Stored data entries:
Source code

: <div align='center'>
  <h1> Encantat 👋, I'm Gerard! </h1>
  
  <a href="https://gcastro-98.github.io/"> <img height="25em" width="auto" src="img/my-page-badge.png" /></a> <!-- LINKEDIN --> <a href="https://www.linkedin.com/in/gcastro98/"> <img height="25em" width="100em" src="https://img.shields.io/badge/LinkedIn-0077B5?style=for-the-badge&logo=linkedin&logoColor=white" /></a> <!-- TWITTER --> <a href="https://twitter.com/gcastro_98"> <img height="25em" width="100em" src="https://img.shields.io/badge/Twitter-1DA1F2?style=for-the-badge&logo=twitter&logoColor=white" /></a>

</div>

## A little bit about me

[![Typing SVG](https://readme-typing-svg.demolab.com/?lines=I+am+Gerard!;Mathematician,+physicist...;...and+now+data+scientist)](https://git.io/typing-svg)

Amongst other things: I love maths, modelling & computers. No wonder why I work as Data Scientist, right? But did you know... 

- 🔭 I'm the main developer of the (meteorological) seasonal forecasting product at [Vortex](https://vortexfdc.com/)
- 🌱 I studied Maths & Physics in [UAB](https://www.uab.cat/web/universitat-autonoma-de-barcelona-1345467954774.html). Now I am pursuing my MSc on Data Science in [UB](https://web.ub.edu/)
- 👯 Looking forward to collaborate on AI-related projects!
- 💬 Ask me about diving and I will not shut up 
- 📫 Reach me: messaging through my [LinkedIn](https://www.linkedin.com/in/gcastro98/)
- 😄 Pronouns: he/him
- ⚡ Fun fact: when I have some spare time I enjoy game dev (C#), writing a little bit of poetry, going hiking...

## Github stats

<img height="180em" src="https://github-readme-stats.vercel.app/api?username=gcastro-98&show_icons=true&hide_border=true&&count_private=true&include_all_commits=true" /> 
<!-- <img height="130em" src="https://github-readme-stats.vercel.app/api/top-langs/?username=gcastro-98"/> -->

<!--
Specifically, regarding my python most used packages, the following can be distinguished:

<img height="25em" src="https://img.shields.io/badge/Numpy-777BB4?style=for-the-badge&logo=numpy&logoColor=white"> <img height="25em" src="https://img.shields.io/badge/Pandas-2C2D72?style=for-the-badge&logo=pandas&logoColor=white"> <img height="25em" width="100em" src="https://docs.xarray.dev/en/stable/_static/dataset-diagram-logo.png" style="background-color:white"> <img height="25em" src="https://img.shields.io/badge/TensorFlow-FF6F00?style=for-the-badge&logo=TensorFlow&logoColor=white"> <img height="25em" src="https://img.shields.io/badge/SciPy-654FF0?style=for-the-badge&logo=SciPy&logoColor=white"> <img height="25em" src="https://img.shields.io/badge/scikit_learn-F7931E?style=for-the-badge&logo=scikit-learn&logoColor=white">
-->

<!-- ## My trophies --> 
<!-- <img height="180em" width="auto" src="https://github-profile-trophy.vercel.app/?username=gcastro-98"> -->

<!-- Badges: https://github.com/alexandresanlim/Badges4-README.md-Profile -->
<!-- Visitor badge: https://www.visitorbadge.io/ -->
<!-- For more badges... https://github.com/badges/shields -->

* About this exercise: Copy every line in the records above that contains the word "stats".

* Result of the task:
## Github stats
<img height="180em" src="https://github-readme-stats.vercel.app/api?username=gcastro-98&show_icons=true&hide_border=true&&count_private=true&include_all_commits=true" /> 
<!-- <img height="130em" src="https://github-readme-stats.vercel.app/api/top-langs/?username=gcastro-98"/> -->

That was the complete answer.